There are things in our lives that are so indelibly changed that we will never be the same. For example, I remember when I lost my brother-in-law to a genetic condition at the young age of 35 years, when he had three children under the age of 5. I would never be the same. And yes, the family still gathered, and yes, my life carried on—but I was never to be the same again. (For more on my personal experience with this and a theoretical understanding of it, you can take a look at a book that I co-authored with Daryl Van Tongeren.2)

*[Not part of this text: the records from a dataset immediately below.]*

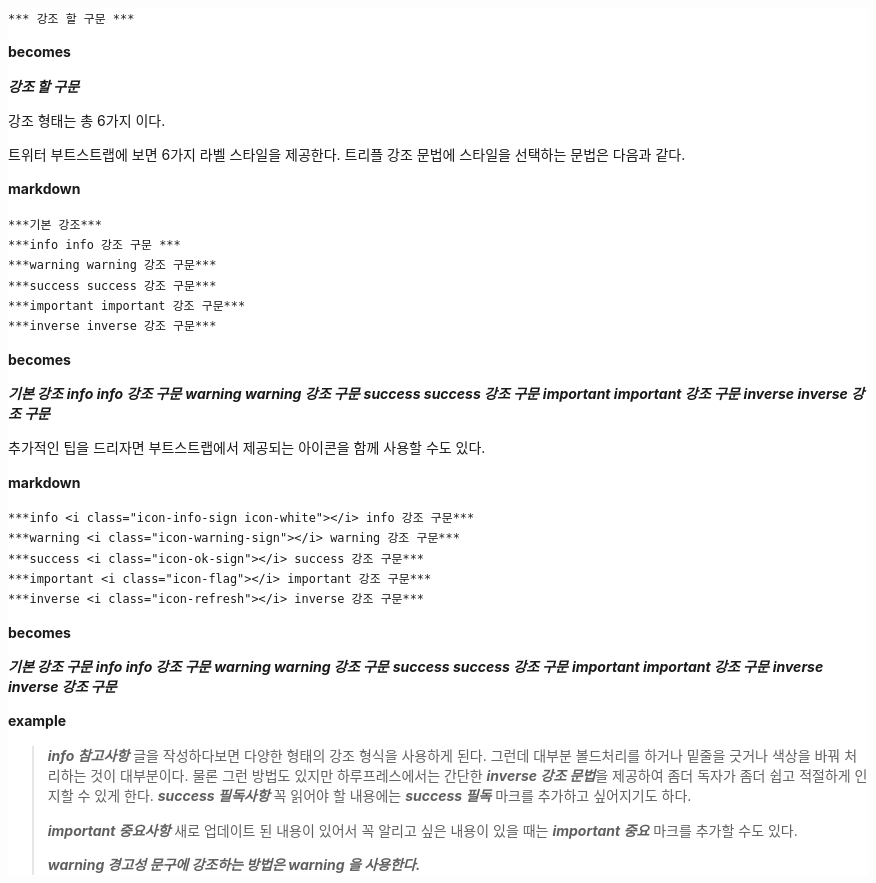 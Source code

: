 <pre><code class="markdown">*** 강조 할 구문 ***</code></pre>

**becomes**

***강조 할 구문***

강조 형태는 총 6가지 이다.

트위터 부트스트랩에 보면 6가지 라벨 스타일을 제공한다.   트리플 강조 문법에 스타일을 선택하는 문법은 다음과 같다.

**markdown**

<pre><code class="markdown">***기본 강조***
***info info 강조 구문 ***
***warning warning 강조 구문***
***success success 강조 구문***
***important important 강조 구문***
***inverse inverse 강조 구문***</code></pre>

**becomes**

***기본 강조***
***info info 강조 구문***
***warning warning 강조 구문***
***success success 강조 구문***
***important important 강조 구문***
***inverse inverse 강조 구문***


추가적인 팁을 드리자면 부트스트랩에서 제공되는 아이콘을 함께 사용할 수도 있다.

**markdown**

<pre><code class="markdown">***info &lt;i class="icon-info-sign icon-white"&gt;&lt;/i> info 강조 구문***
***warning &lt;i class="icon-warning-sign"&gt;&lt;/i&gt; warning 강조 구문***
***success &lt;i class="icon-ok-sign"&gt;&lt;/i&gt; success 강조 구문***
***important &lt;i class="icon-flag">&lt;/i&gt; important 강조 구문***
***inverse &lt;i class="icon-refresh"&gt;&lt;/i&gt; inverse 강조 구문***
</code></pre>

**becomes**

***<i class="icon-flag icon-white"></i> 기본 강조 구문***
***info <i class="icon-info-sign icon-white"></i> info 강조 구문***
***warning <i class="icon-warning-sign"></i> warning 강조 구문***
***success <i class="icon-ok-sign"></i> success 강조 구문***
***important <i class="icon-bookmark"></i> important 강조 구문***
***inverse <i class="icon-refresh"></i> inverse 강조 구문***

**example**

> ***info <i class="icon-info-sign icon-white"></i> 참고사항*** 글을 작성하다보면 다양한 형태의 강조 형식을 사용하게 된다. 그런데 대부분 볼드처리를 하거나 밑줄을 긋거나 색상을 바꿔 처리하는 것이 대부분이다. 물론 그런 방법도 있지만 하루프레스에서는 간단한 ***inverse <i class="icon-refresh"></i> 강조 문법***을 제공하여 좀더 독자가 좀더 쉽고 적절하게 인지할 수 있게 한다.
> ***success <i class="icon-ok-sign"></i> 필독사항*** 꼭 읽어야 할 내용에는 ***success 필독*** 마크를 추가하고 싶어지기도 하다.
>
> ***important 중요사항*** 새로 업데이트 된 내용이 있어서 꼭 알리고 싶은 내용이 있을 때는 ***important 중요*** 마크를 추가할 수도 있다.
> 
> ***warning <i class="icon-warning-sign"></i> 경고성 문구에 강조하는 방법은 warning 을 사용한다.***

The desire to be "normal" pervades the practice of psychology. To the point that if people differ from "normal" they have the potential to fall into the realms of diagnosis. It is important that we let go of those antiquated ways of understanding and instead learn about what our experience is teaching us. Most problems and difficulties that we have as humans circle around our difficulties with accepting reality and instead clinging to certainty, expectations, and knowing.
I foresee a looming mental health crisis when we all return to "normal" and no one feels like we once did. We may carry in our bodies the effects of this collective experience of a worldwide pandemic for the rest of our lives. Begin to notice what your body does, even now. Our job is not to judge it, but rather to understand why our bodies may be telling us we are in danger and may not feel "normal" when we are safe again. Instead of pathologizing these feelings, take these steps:
- Start with the uncertainty principle3: We do not know everything—and in fact, there are some things we cannot know. If we can start from this place, we can begin from a place of compassion, a place of love, and a place of curiosity that exists without judgment.
- Listen to your body: This is an "easy" step that many of us have come to believe is irrelevant. I would like to challenge that and remind you that our body is our power. It has evolved to help us know when we are in danger. We cannot begin to make sense of our surroundings if we are in an activated response. First, we must listen to our body and its signals before we proceed—and because we are doing it and holding fast to the uncertainty principle, we can listen and understand what is being told to us.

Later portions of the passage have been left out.